For now, the results of the latest poll, with 21 percent of 245 Poll members responding:
— 51 percent thought the National Guard should have been activated in Louisville during the protests; 37 percent said no; 12 percent said they didn’t know.
— 69 percent of the respondents said they had not participated in one of the recent protests or rallies; 31 percent said they had.
— 51 percent were against banning the use of tear gas and rubber bullets by law enforcement in protests; 37 percent said they supported a ban; 12 percent said they didn’t know
— The majority of respondents — 77 percent — assigned Mayor Greg Fischer a grade of C or lower for leadership during the protests. The rankings: 37 percent said C; 24 percent said D; 22 percent said B; 16 percent said F; 2 percent said A.
— 41 percent said at this moment they did not trust the Louisville Metro Police Department; 33 percent said they did; 25 percent said they didn’t know.

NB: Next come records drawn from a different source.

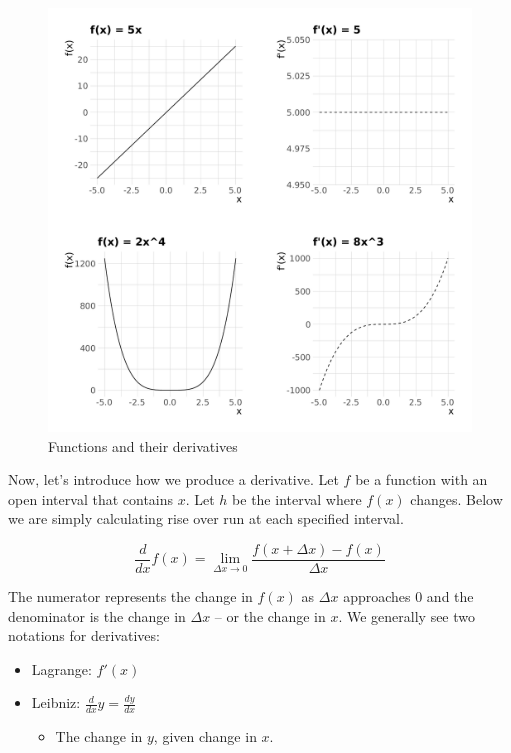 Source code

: \begin{figure}[ht]
    \centering
        \includegraphics[scale = 0.55]{figures/derivs.pdf}    
    \caption{Functions and their derivatives}
    \label{fig:deriv}
\end{figure}

\noindent Now, let's introduce how we produce a derivative. Let $f$ be a function with an open interval that contains $x$. Let $h$ be the interval where $f(x)$ changes. Below we are simply calculating rise over run at each specified interval.

\begin{equation*}
    \frac{d}{dx}f(x) = 
    \lim_{\Delta x \rightarrow 0} \frac{f(x + \Delta x) - f(x)}{\Delta x} 
\end{equation*}

\noindent The numerator represents the change in $f(x)$ as $\Delta x$ approaches 0 and the denominator is the change in $\Delta x$ -- or the change in $x$. We generally see two notations for derivatives:
\begin{itemize}
    \item Lagrange: $f'(x)$
    \item Leibniz: $\frac{d}{dx}y = \frac{dy}{dx}$
    \begin{itemize}
        \item The change in $y$, given change in $x$.
    \end{itemize}
\end{itemize}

— 78 percent said the mayor’s firing of LMPD Police Chief Steve Conrad was not enough to start a new day for the department, 12 percent said they didn't know, 10 percent said it was.
— Presented with four options to best describe how they feel about what needs to happen next with the LMPD, 53 percent said reform (not remake), 43 percent said a complete housecleaning, top to bottom; 4 percent said none of the above; and no one responded “nothing, it’s fine.”
— When asked “Aside from being fully qualified for the job, what should the top quality be for the new chief of LMPD,” respondents had six options and answered this way: 61 percent said community policing and community building; 16 percent said someone coming from outside LMPD; 14 percent said conflict resolution; 8 percent said a person of color; 2 percent said someone coming from inside LMPD; no one said none of the above.
Comments about this month’s poll from several respondents:
— “A young, smart, intelligent, and articulate leader preferably from outside of law enforcement might really be the best course for many police departments. The concept of the police chief is changing and perhaps the qualifications for the next person to hold the position might have a background in psychology, health care or even sociology.”
— “Reform means to me more hours of training, more cultural humility training, more counselors to provide support to the officers after traumatic experiences (shooting someone, accidents, domestic violence interventions, especially if involves children as victims).”
— “The questions don't admit of much nuance, which is important in dealing with these issues of policing and race. For example, on the use of chemical agents and rubber bullets, one might be justified under certain conditions; the latter, very rarely. Clear rules of engagement and of de-escalation (not wearing riot gear, prior coordination with demonstrators, etc.) are needed. In the future, more gradation in the questions allowing more than just a "yes" or "no" would be helpful. Thanks.”
Thanks for participating, and for the thoughtful feedback.
See you in a month. Everybody take care out there.
About Power Poll: Power Poll asks questions of the most powerful, influential people in U.S. cities. It is not a scientific survey. But because the people responding to the surveys comprise the leadership structure of their cities, the results afford a fascinating glimpse into the thoughts, opinions, and beliefs of those in a position to make change. Power Poll is distinctly nonpartisan.